LOCKING AND CONCURRENCY SUPPORT
PostgreSQL has subrow locking of data and Multiversion Concurrency Control; MySQL still usually (under what conditions, which versions?) locks the entire table.
LARGE OBJECTS
PostgreSQL's interface for large objects allows for flexible retrieval of data without having to transmit the entire large object from the DataBase when it is not needed, speeding up many queries.
ALTER TABLE
PostgreSQL's ALTER TABLE is lacking compared to MySQL. However, a carefully designed schema should preclude any need for altering types of columns, though in practice requirements change during the life of a DataBase. Changing types of columns can have wide ranging effects as the rest of your application may need to be changed on the fly somehow, so changes need to be made carefully. PostgreSQL requires to ALTER TABLE SET NOT NULL in an extra step after adding a column to allow you to put proper data into the new column before the NOT NULL constraint is added.

I hope that I am being consistent with proper usage of this Wiki. I have read many postings saying that postgres was slow and is getting faster and mysql is basic but is getting more sophisticated features.

Several years ago I used a postgres database and became quite familar and comfortable with it. Later I switched to MySQL because at the time postgres had a limit of 8k per row and I want to store free text in HTML format. I also lost my linux server and mysql would run quite well on windows.

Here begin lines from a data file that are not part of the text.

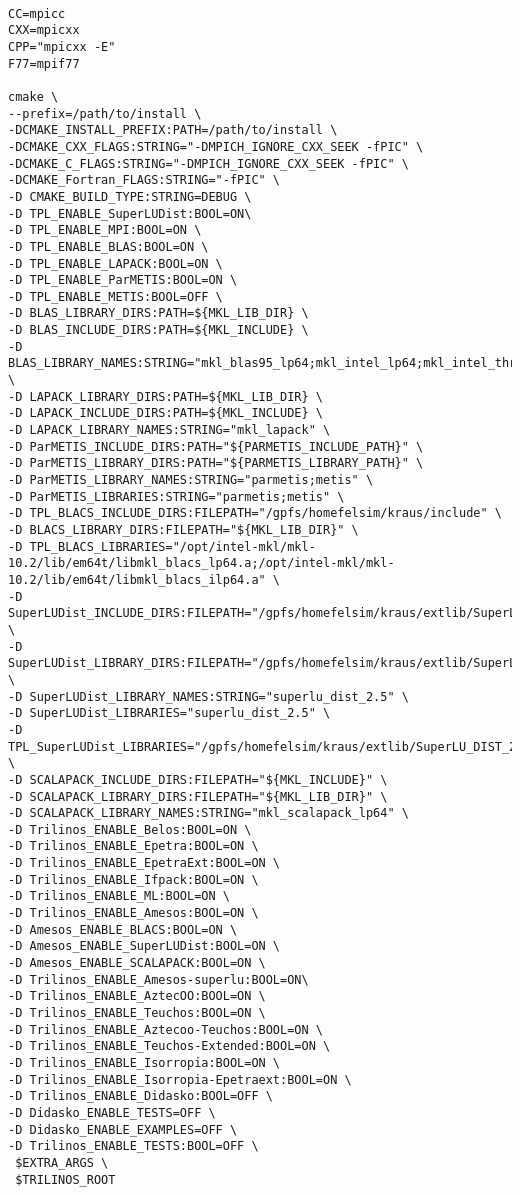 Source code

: \begin{footnotesize}
\begin{verbatim}

CC=mpicc
CXX=mpicxx
CPP="mpicxx -E" 
F77=mpif77 

cmake \
--prefix=/path/to/install \
-DCMAKE_INSTALL_PREFIX:PATH=/path/to/install \
-DCMAKE_CXX_FLAGS:STRING="-DMPICH_IGNORE_CXX_SEEK -fPIC" \
-DCMAKE_C_FLAGS:STRING="-DMPICH_IGNORE_CXX_SEEK -fPIC" \
-DCMAKE_Fortran_FLAGS:STRING="-fPIC" \
-D CMAKE_BUILD_TYPE:STRING=DEBUG \
-D TPL_ENABLE_SuperLUDist:BOOL=ON\
-D TPL_ENABLE_MPI:BOOL=ON \
-D TPL_ENABLE_BLAS:BOOL=ON \
-D TPL_ENABLE_LAPACK:BOOL=ON \
-D TPL_ENABLE_ParMETIS:BOOL=ON \
-D TPL_ENABLE_METIS:BOOL=OFF \
-D BLAS_LIBRARY_DIRS:PATH=${MKL_LIB_DIR} \
-D BLAS_INCLUDE_DIRS:PATH=${MKL_INCLUDE} \
-D BLAS_LIBRARY_NAMES:STRING="mkl_blas95_lp64;mkl_intel_lp64;mkl_intel_thread;mkl_core;pthread;guide" \
-D LAPACK_LIBRARY_DIRS:PATH=${MKL_LIB_DIR} \
-D LAPACK_INCLUDE_DIRS:PATH=${MKL_INCLUDE} \
-D LAPACK_LIBRARY_NAMES:STRING="mkl_lapack" \
-D ParMETIS_INCLUDE_DIRS:PATH="${PARMETIS_INCLUDE_PATH}" \
-D ParMETIS_LIBRARY_DIRS:PATH="${PARMETIS_LIBRARY_PATH}" \
-D ParMETIS_LIBRARY_NAMES:STRING="parmetis;metis" \
-D ParMETIS_LIBRARIES:STRING="parmetis;metis" \
-D TPL_BLACS_INCLUDE_DIRS:FILEPATH="/gpfs/homefelsim/kraus/include" \
-D BLACS_LIBRARY_DIRS:FILEPATH="${MKL_LIB_DIR}" \
-D TPL_BLACS_LIBRARIES="/opt/intel-mkl/mkl-10.2/lib/em64t/libmkl_blacs_lp64.a;/opt/intel-mkl/mkl-10.2/lib/em64t/libmkl_blacs_ilp64.a" \
-D SuperLUDist_INCLUDE_DIRS:FILEPATH="/gpfs/homefelsim/kraus/extlib/SuperLU_DIST_2.5/include" \
-D SuperLUDist_LIBRARY_DIRS:FILEPATH="/gpfs/homefelsim/kraus/extlib/SuperLU_DIST_2.5/lib" \
-D SuperLUDist_LIBRARY_NAMES:STRING="superlu_dist_2.5" \
-D SuperLUDist_LIBRARIES="superlu_dist_2.5" \
-D TPL_SuperLUDist_LIBRARIES="/gpfs/homefelsim/kraus/extlib/SuperLU_DIST_2.5/lib/libsuperlu_dist_2.5.a" \
-D SCALAPACK_INCLUDE_DIRS:FILEPATH="${MKL_INCLUDE}" \
-D SCALAPACK_LIBRARY_DIRS:FILEPATH="${MKL_LIB_DIR}" \
-D SCALAPACK_LIBRARY_NAMES:STRING="mkl_scalapack_lp64" \
-D Trilinos_ENABLE_Belos:BOOL=ON \
-D Trilinos_ENABLE_Epetra:BOOL=ON \
-D Trilinos_ENABLE_EpetraExt:BOOL=ON \
-D Trilinos_ENABLE_Ifpack:BOOL=ON \
-D Trilinos_ENABLE_ML:BOOL=ON \
-D Trilinos_ENABLE_Amesos:BOOL=ON \
-D Amesos_ENABLE_BLACS:BOOL=ON \
-D Amesos_ENABLE_SuperLUDist:BOOL=ON \
-D Amesos_ENABLE_SCALAPACK:BOOL=ON \
-D Trilinos_ENABLE_Amesos-superlu:BOOL=ON\
-D Trilinos_ENABLE_AztecOO:BOOL=ON \
-D Trilinos_ENABLE_Teuchos:BOOL=ON \
-D Trilinos_ENABLE_Aztecoo-Teuchos:BOOL=ON \
-D Trilinos_ENABLE_Teuchos-Extended:BOOL=ON \
-D Trilinos_ENABLE_Isorropia:BOOL=ON \
-D Trilinos_ENABLE_Isorropia-Epetraext:BOOL=ON \
-D Trilinos_ENABLE_Didasko:BOOL=OFF \
-D Didasko_ENABLE_TESTS=OFF \
-D Didasko_ENABLE_EXAMPLES=OFF \
-D Trilinos_ENABLE_TESTS:BOOL=OFF \
 $EXTRA_ARGS \
 $TRILINOS_ROOT
\end{verbatim}
\end{footnotesize}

I stayed with MySQL because I could add free text index to the text fields. When postgres 8.0 came out for windows I thought I would switch back to postgres and try their Tsearch2 index, because I still missed lots of things about Postgres. During the switch I found still postgres familiar and I loved the stored procedures. Sadly however I found postgres incredibly slow and my users refused to accept the postgres text indexing as it way too slow. The interface with proper boolean structures and stemming was much nicer on postgres than mysql. PgAdmin? is a very nice tool.

With some regret I am going back to MySQL, mainly due to speed. For instance I have a fully index table with about 250,000 rows with full text that I need to create "foreign keys" on another table. Updating the foreign key from another table takes maybe 10 minutes on postgres and less than a minute on mysql. (These are not "real" foreing keys because I think the triggering mechanism would slow updates even more. I tried dropping indexs and it didnt make much diffference. Creating a new table and re-indexing it was faster but this is clumsy. Why not just go back to mysql.